In general, American political discourse isn't terribly civil. But critics of Israel's far-right government and its enablers at home aren't even allowed to throw a sharp elbow.

The latest round in the long and nasty debate over Israel, Palestine and our own government's Mideast policy began with a coordinated campaign -- initiated by a former AIPAC staffer and eagerly picked up by the conservative media -- to marginalize a handful of progressive bloggers at the Center for American Progress and Media Matters who wrote critically of Israel's hard-right government and called its enablers in the United States "Israel Firsters." (I wrote about  the dust-up in December.)

The back and forth has continued since then, and it's now become clear that we need to offer a simple challenge to those who say that such terms are beyond the pale because they bear some vague resemblance to some old “anti-Semitic trope” or another. What, exactly, is an acceptable way of mixing it up with these people? How can we marginalize their malign policy preferences without being smeared as anti-Semites or self-loathing Jews? 

America's political discourse is not a garden party. We're factionalized, and we throw sharp elbows, especially online, where conservatives call liberals “moonbats,” and accuse them of hating America, and liberals lob back terms like “wingnut,” and accuse their counterparts of being morons.    

In the debate over Israel and Palestine – and U.S. policy in the Middle East – one side has been disarmed, their derogatory labels rejected as singularly unacceptable, while their opponents remain free to use the coarsest insults against them with impunity.  

The problem stems from the objective fact that there are a group of Americans – disproportionately represented among right-wing Christian evangelicals and older generations of Jewish-Americans – who ally themselves with the Israeli government. They do so regardless of its ideological bent at the moment and deny that the Palestinians have legitimate grievances (sometimes going so far as to deny their existence). They wish away the cruelty of the occupation, pretend that there are only rejectionists on the Palestinian side and Israel only wants peace, claim Israel has never violated international law or trampled on human rights, insist that Israeli Arabs don't face hostility and discrimination and go around calling everyone who disagrees anti-Semites and terror supporters. 

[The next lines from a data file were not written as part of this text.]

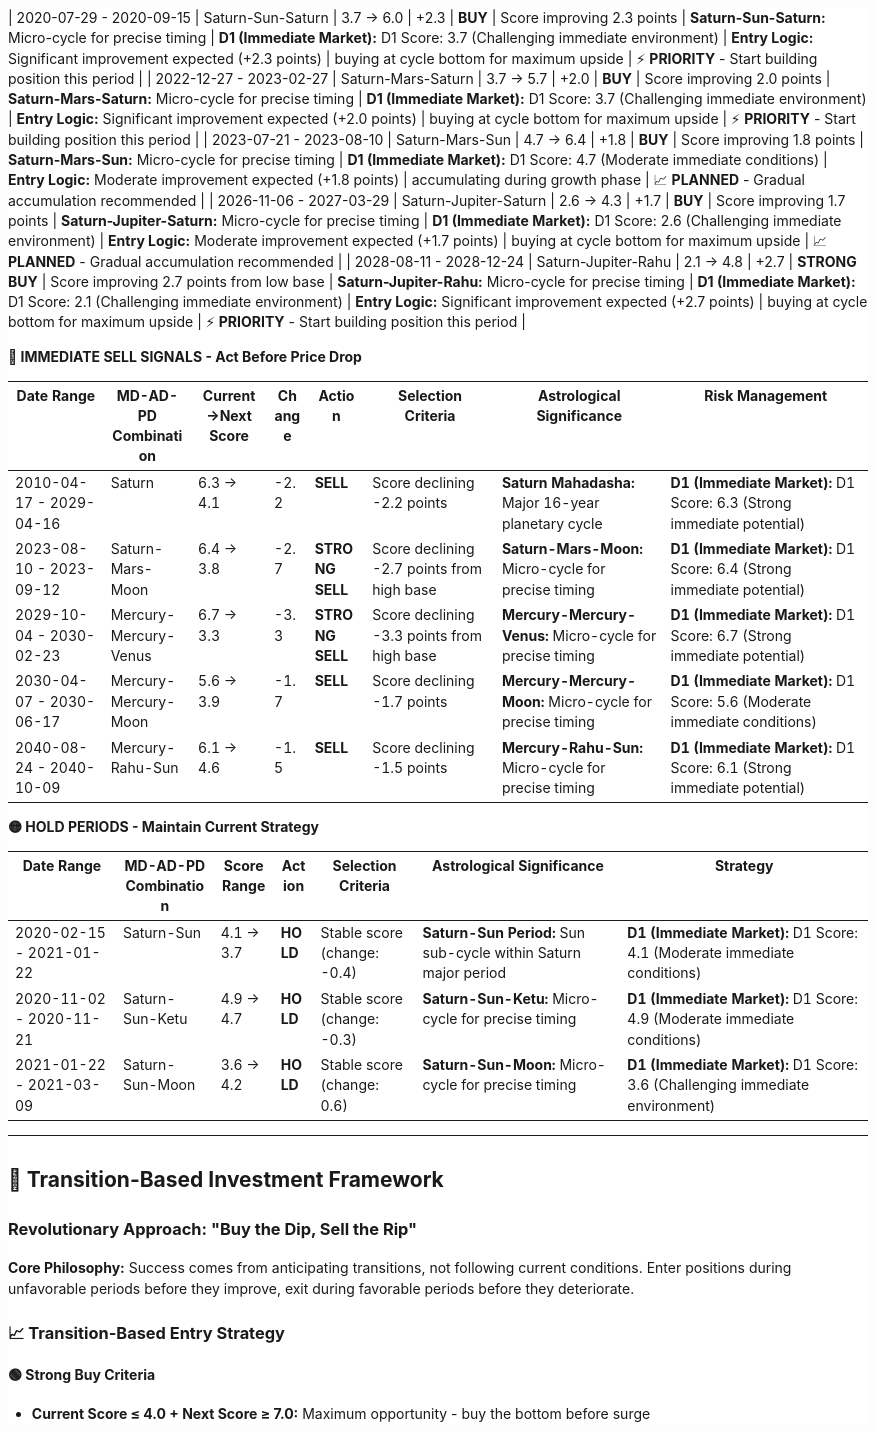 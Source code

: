 | 2020-07-29 - 2020-09-15 | Saturn-Sun-Saturn | 3.7 → 6.0 | +2.3 | **BUY** | Score improving 2.3 points | **Saturn-Sun-Saturn:** Micro-cycle for precise timing | **D1 (Immediate Market):** D1 Score: 3.7 (Challenging immediate environment) | **Entry Logic:** Significant improvement expected (+2.3 points) | buying at cycle bottom for maximum upside | ⚡ **PRIORITY** - Start building position this period |
| 2022-12-27 - 2023-02-27 | Saturn-Mars-Saturn | 3.7 → 5.7 | +2.0 | **BUY** | Score improving 2.0 points | **Saturn-Mars-Saturn:** Micro-cycle for precise timing | **D1 (Immediate Market):** D1 Score: 3.7 (Challenging immediate environment) | **Entry Logic:** Significant improvement expected (+2.0 points) | buying at cycle bottom for maximum upside | ⚡ **PRIORITY** - Start building position this period |
| 2023-07-21 - 2023-08-10 | Saturn-Mars-Sun | 4.7 → 6.4 | +1.8 | **BUY** | Score improving 1.8 points | **Saturn-Mars-Sun:** Micro-cycle for precise timing | **D1 (Immediate Market):** D1 Score: 4.7 (Moderate immediate conditions) | **Entry Logic:** Moderate improvement expected (+1.8 points) | accumulating during growth phase | 📈 **PLANNED** - Gradual accumulation recommended |
| 2026-11-06 - 2027-03-29 | Saturn-Jupiter-Saturn | 2.6 → 4.3 | +1.7 | **BUY** | Score improving 1.7 points | **Saturn-Jupiter-Saturn:** Micro-cycle for precise timing | **D1 (Immediate Market):** D1 Score: 2.6 (Challenging immediate environment) | **Entry Logic:** Moderate improvement expected (+1.7 points) | buying at cycle bottom for maximum upside | 📈 **PLANNED** - Gradual accumulation recommended |
| 2028-08-11 - 2028-12-24 | Saturn-Jupiter-Rahu | 2.1 → 4.8 | +2.7 | **STRONG BUY** | Score improving 2.7 points from low base | **Saturn-Jupiter-Rahu:** Micro-cycle for precise timing | **D1 (Immediate Market):** D1 Score: 2.1 (Challenging immediate environment) | **Entry Logic:** Significant improvement expected (+2.7 points) | buying at cycle bottom for maximum upside | ⚡ **PRIORITY** - Start building position this period |

**🔴 IMMEDIATE SELL SIGNALS - Act Before Price Drop**

| Date Range | MD-AD-PD Combination | Current→Next Score | Change | Action | Selection Criteria | Astrological Significance | Risk Management |
|------------|---------------------|-------------------|--------|--------|-------------------|---------------------------|-----------------|
| 2010-04-17 - 2029-04-16 | Saturn | 6.3 → 4.1 | -2.2 | **SELL** | Score declining -2.2 points | **Saturn Mahadasha:** Major 16-year planetary cycle | **D1 (Immediate Market):** D1 Score: 6.3 (Strong immediate potential) | **Exit Logic:** Significant decline expected (-2.2 points) | reducing exposure before challenging period | ⚠️ **HIGH PRIORITY** - Reduce exposure significantly |
| 2023-08-10 - 2023-09-12 | Saturn-Mars-Moon | 6.4 → 3.8 | -2.7 | **STRONG SELL** | Score declining -2.7 points from high base | **Saturn-Mars-Moon:** Micro-cycle for precise timing | **D1 (Immediate Market):** D1 Score: 6.4 (Strong immediate potential) | **Exit Logic:** Significant decline expected (-2.7 points) | reducing exposure before challenging period | ⚠️ **HIGH PRIORITY** - Reduce exposure significantly |
| 2029-10-04 - 2030-02-23 | Mercury-Mercury-Venus | 6.7 → 3.3 | -3.3 | **STRONG SELL** | Score declining -3.3 points from high base | **Mercury-Mercury-Venus:** Micro-cycle for precise timing | **D1 (Immediate Market):** D1 Score: 6.7 (Strong immediate potential) | **Exit Logic:** Major decline expected (-3.3 points) | reducing exposure before challenging period | 🚨 **CRITICAL** - Exit positions before period ends |
| 2030-04-07 - 2030-06-17 | Mercury-Mercury-Moon | 5.6 → 3.9 | -1.7 | **SELL** | Score declining -1.7 points | **Mercury-Mercury-Moon:** Micro-cycle for precise timing | **D1 (Immediate Market):** D1 Score: 5.6 (Moderate immediate conditions) | **Exit Logic:** Moderate decline expected (-1.7 points) | reducing exposure before challenging period | 📉 **DEFENSIVE** - Take profits, tighten stops |
| 2040-08-24 - 2040-10-09 | Mercury-Rahu-Sun | 6.1 → 4.6 | -1.5 | **SELL** | Score declining -1.5 points | **Mercury-Rahu-Sun:** Micro-cycle for precise timing | **D1 (Immediate Market):** D1 Score: 6.1 (Strong immediate potential) | **Exit Logic:** Moderate decline expected (-1.5 points) | reducing exposure before challenging period | 📉 **DEFENSIVE** - Take profits, tighten stops |

**🟡 HOLD PERIODS - Maintain Current Strategy**

| Date Range | MD-AD-PD Combination | Score Range | Action | Selection Criteria | Astrological Significance | Strategy |
|------------|---------------------|-------------|--------|-------------------|---------------------------|----------|
| 2020-02-15 - 2021-01-22 | Saturn-Sun | 4.1 → 3.7 | **HOLD** | Stable score (change: -0.4) | **Saturn-Sun Period:** Sun sub-cycle within Saturn major period | **D1 (Immediate Market):** D1 Score: 4.1 (Moderate immediate conditions) | Maintain current strategy |
| 2020-11-02 - 2020-11-21 | Saturn-Sun-Ketu | 4.9 → 4.7 | **HOLD** | Stable score (change: -0.3) | **Saturn-Sun-Ketu:** Micro-cycle for precise timing | **D1 (Immediate Market):** D1 Score: 4.9 (Moderate immediate conditions) | Maintain current strategy |
| 2021-01-22 - 2021-03-09 | Saturn-Sun-Moon | 3.6 → 4.2 | **HOLD** | Stable score (change: 0.6) | **Saturn-Sun-Moon:** Micro-cycle for precise timing | **D1 (Immediate Market):** D1 Score: 3.6 (Challenging immediate environment) | Maintain current strategy |

---

## 🎯 Transition-Based Investment Framework

### Revolutionary Approach: "Buy the Dip, Sell the Rip"

**Core Philosophy:** Success comes from anticipating transitions, not following current conditions. Enter positions during unfavorable periods before they improve, exit during favorable periods before they deteriorate.

### 📈 **Transition-Based Entry Strategy**

#### 🟢 **Strong Buy Criteria** 
- **Current Score ≤ 4.0 + Next Score ≥ 7.0:** Maximum opportunity - buy the bottom before surge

And despite the fact that their views are totally out of sync with most liberal Israelis, and many of the policies they favor, like a military attack on Iran, would likely result in an utter disaster for Israel as well as its neighbors, they insist on calling themselves “pro-Israel.”  

People who do not accept these arguments have attempted to characterize the views of this group and to come up with a variety of typically rough-and-tumble labels to apply t it. But all of them have been condemned as entirely out of bounds because, if held up to the light in just the right way, they kind of, sort of resemble some old anti-Semitic stereotype.  

Never mind that some of those who use the term “Israel-firster” are themselves Jewish – like Media Matters' analyst and former AIPACer MJ Rosenberg -- and their targets are very often not. The term, according to a recent column by Spencer Ackerman, writing in Tablet Magazine, recalls “some of the ugliest tropes in American Jewish history.”  

According to Ackerman: 

“Israel Firster” has a nasty anti-Semitic pedigree, one that many Jews will intuitively understand without knowing its specific history. It turns out white supremacist Willis Carto was reportedly the first to use it, and David Duke popularized it through his propaganda network. 

But as Phillip Weiss  later noted, “Ackerman is wrong. The term Israel Firster was used by a Zionist before it was used by white supremacists.” Actually, it was “a legendary Zionist, the late Abram Leon Sachar, the leading American historian of Jews and president of Brandeis when he said it.” Ackerman, who is a good, progressive journalist, cited James Kirchick , who is not, as an authority on this. (Justin Raimondo credits another prominent American Jew, the conservative anti-Zionist Alfred M. Lilienthal, for coining the phrase.)